Stored data
....
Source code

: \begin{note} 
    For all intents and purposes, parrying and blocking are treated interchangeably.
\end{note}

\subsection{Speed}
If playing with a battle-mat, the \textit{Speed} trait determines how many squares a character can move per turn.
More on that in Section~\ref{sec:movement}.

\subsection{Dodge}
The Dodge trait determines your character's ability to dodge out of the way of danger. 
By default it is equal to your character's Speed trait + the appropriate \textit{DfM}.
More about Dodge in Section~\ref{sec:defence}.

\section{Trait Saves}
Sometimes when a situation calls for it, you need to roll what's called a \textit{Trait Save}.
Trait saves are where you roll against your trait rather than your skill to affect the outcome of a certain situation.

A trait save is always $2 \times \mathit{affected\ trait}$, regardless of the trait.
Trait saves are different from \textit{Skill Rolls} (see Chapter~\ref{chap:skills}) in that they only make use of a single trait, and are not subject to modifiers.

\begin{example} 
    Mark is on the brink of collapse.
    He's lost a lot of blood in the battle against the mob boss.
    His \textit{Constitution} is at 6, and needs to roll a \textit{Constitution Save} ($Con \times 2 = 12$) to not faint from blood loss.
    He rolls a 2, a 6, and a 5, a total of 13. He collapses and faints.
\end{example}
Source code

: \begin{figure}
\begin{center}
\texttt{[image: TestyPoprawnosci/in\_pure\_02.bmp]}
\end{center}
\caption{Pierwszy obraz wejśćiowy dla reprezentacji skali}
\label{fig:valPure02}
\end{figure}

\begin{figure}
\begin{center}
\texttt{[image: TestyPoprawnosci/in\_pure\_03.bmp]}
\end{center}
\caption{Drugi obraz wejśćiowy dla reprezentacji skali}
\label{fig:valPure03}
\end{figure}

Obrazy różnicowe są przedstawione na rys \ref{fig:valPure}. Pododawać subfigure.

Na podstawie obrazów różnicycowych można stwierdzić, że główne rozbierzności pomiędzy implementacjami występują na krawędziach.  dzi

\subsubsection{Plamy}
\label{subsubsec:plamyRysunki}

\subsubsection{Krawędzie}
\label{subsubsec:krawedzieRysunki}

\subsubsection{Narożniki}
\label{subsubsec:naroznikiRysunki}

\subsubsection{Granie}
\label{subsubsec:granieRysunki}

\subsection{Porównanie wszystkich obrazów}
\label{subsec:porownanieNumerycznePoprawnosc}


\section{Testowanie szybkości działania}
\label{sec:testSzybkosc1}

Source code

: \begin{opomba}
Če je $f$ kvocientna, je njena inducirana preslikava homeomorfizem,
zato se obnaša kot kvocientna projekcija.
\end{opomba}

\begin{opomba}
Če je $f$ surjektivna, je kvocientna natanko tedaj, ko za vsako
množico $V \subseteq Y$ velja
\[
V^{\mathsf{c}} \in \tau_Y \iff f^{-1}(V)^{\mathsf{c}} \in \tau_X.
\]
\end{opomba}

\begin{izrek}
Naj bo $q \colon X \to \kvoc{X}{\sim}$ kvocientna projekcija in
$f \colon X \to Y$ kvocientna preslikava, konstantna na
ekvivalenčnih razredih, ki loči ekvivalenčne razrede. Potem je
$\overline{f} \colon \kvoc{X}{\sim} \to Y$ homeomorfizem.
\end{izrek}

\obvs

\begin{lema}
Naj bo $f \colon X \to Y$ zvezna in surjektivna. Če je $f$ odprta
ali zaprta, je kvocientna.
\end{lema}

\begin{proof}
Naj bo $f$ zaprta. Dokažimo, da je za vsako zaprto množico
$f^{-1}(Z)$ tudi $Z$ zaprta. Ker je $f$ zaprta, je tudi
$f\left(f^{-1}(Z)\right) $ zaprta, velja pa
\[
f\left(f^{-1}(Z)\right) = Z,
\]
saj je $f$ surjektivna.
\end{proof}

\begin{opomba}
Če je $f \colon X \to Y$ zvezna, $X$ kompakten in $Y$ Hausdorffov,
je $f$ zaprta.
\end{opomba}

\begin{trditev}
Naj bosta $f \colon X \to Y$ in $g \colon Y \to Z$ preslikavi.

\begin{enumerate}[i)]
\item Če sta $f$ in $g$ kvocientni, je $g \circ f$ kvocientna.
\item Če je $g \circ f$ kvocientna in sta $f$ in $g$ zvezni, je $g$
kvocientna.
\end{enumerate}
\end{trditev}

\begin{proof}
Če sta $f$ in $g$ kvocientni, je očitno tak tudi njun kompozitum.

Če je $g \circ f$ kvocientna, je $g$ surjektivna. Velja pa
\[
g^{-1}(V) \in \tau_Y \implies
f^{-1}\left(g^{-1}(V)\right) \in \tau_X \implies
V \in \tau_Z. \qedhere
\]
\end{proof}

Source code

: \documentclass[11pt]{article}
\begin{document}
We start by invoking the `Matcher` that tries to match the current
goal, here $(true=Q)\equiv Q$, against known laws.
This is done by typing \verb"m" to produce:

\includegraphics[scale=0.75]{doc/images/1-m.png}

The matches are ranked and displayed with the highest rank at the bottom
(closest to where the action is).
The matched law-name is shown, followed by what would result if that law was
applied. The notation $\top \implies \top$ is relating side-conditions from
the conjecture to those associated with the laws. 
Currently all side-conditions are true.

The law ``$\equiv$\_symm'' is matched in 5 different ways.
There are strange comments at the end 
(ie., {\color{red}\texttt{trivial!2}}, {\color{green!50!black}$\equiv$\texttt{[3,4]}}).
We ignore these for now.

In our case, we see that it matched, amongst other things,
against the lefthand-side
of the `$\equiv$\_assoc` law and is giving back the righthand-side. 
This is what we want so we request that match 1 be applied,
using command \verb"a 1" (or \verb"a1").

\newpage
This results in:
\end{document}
....
* About this exercise
Which lines above contain the word "determines"? Copy each one.

* Solution to the problem
If playing with a battle-mat, the \textit{Speed} trait determines how many squares a character can move per turn.
The Dodge trait determines your character's ability to dodge out of the way of danger. 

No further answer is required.